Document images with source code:
- - - -
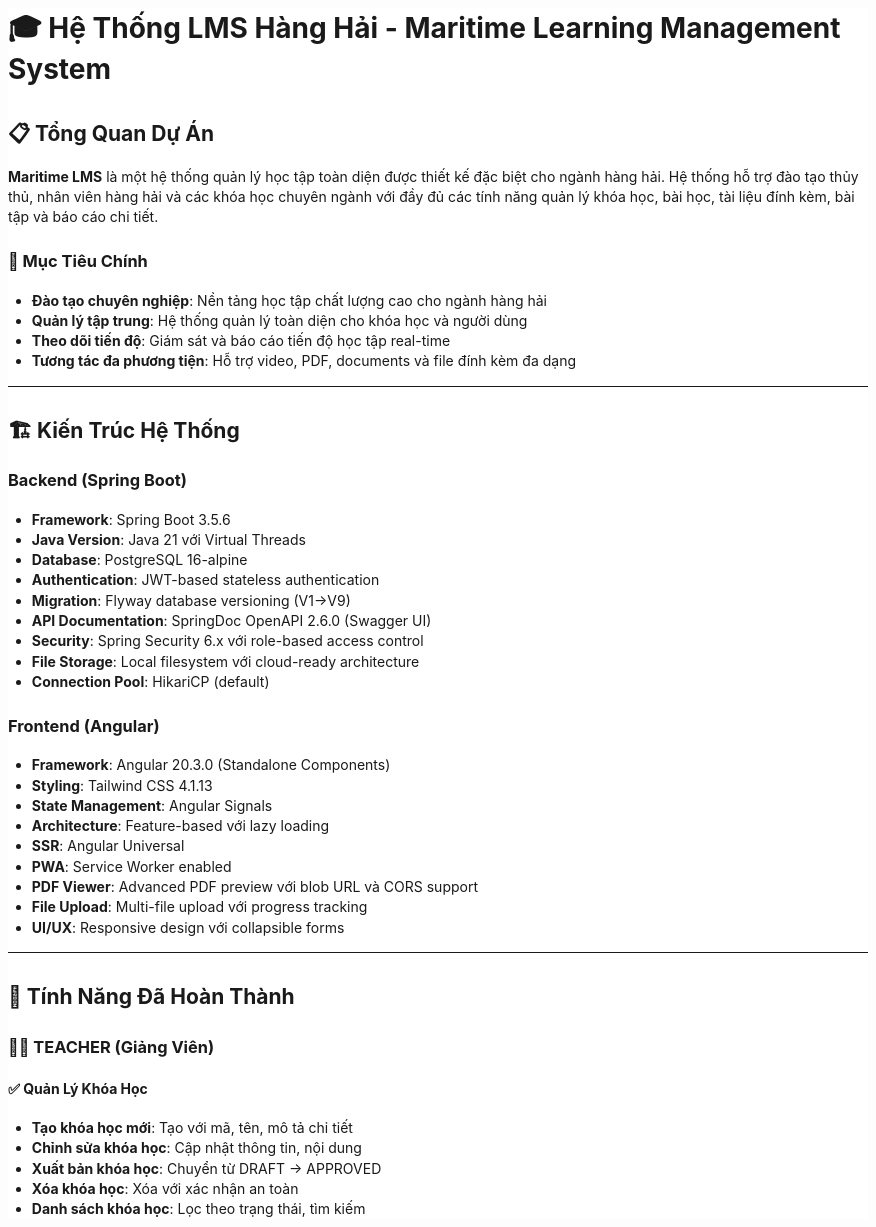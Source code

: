 # 🎓 Hệ Thống LMS Hàng Hải - Maritime Learning Management System

## 📋 Tổng Quan Dự Án

**Maritime LMS** là một hệ thống quản lý học tập toàn diện được thiết kế đặc biệt cho ngành hàng hải. Hệ thống hỗ trợ đào tạo thủy thủ, nhân viên hàng hải và các khóa học chuyên ngành với đầy đủ các tính năng quản lý khóa học, bài học, tài liệu đính kèm, bài tập và báo cáo chi tiết.

### 🎯 Mục Tiêu Chính
- **Đào tạo chuyên nghiệp**: Nền tảng học tập chất lượng cao cho ngành hàng hải
- **Quản lý tập trung**: Hệ thống quản lý toàn diện cho khóa học và người dùng
- **Theo dõi tiến độ**: Giám sát và báo cáo tiến độ học tập real-time
- **Tương tác đa phương tiện**: Hỗ trợ video, PDF, documents và file đính kèm đa dạng

---

## 🏗️ Kiến Trúc Hệ Thống

### Backend (Spring Boot)
- **Framework**: Spring Boot 3.5.6
- **Java Version**: Java 21 với Virtual Threads
- **Database**: PostgreSQL 16-alpine
- **Authentication**: JWT-based stateless authentication
- **Migration**: Flyway database versioning (V1→V9)
- **API Documentation**: SpringDoc OpenAPI 2.6.0 (Swagger UI)
- **Security**: Spring Security 6.x với role-based access control
- **File Storage**: Local filesystem với cloud-ready architecture
- **Connection Pool**: HikariCP (default)

### Frontend (Angular)
- **Framework**: Angular 20.3.0 (Standalone Components)
- **Styling**: Tailwind CSS 4.1.13
- **State Management**: Angular Signals
- **Architecture**: Feature-based với lazy loading
- **SSR**: Angular Universal
- **PWA**: Service Worker enabled
- **PDF Viewer**: Advanced PDF preview với blob URL và CORS support
- **File Upload**: Multi-file upload với progress tracking
- **UI/UX**: Responsive design với collapsible forms

---

## 📱 Tính Năng Đã Hoàn Thành

### 👨‍🏫 TEACHER (Giảng Viên)

#### ✅ Quản Lý Khóa Học
- **Tạo khóa học mới**: Tạo với mã, tên, mô tả chi tiết
- **Chỉnh sửa khóa học**: Cập nhật thông tin, nội dung
- **Xuất bản khóa học**: Chuyển từ DRAFT → APPROVED
- **Xóa khóa học**: Xóa với xác nhận an toàn
- **Danh sách khóa học**: Lọc theo trạng thái, tìm kiếm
- - - -
What the task asks:
Look through the data and show every line containing "Angular".

Response:
### Frontend (Angular)
- **Framework**: Angular 20.3.0 (Standalone Components)
- **State Management**: Angular Signals
- **SSR**: Angular Universal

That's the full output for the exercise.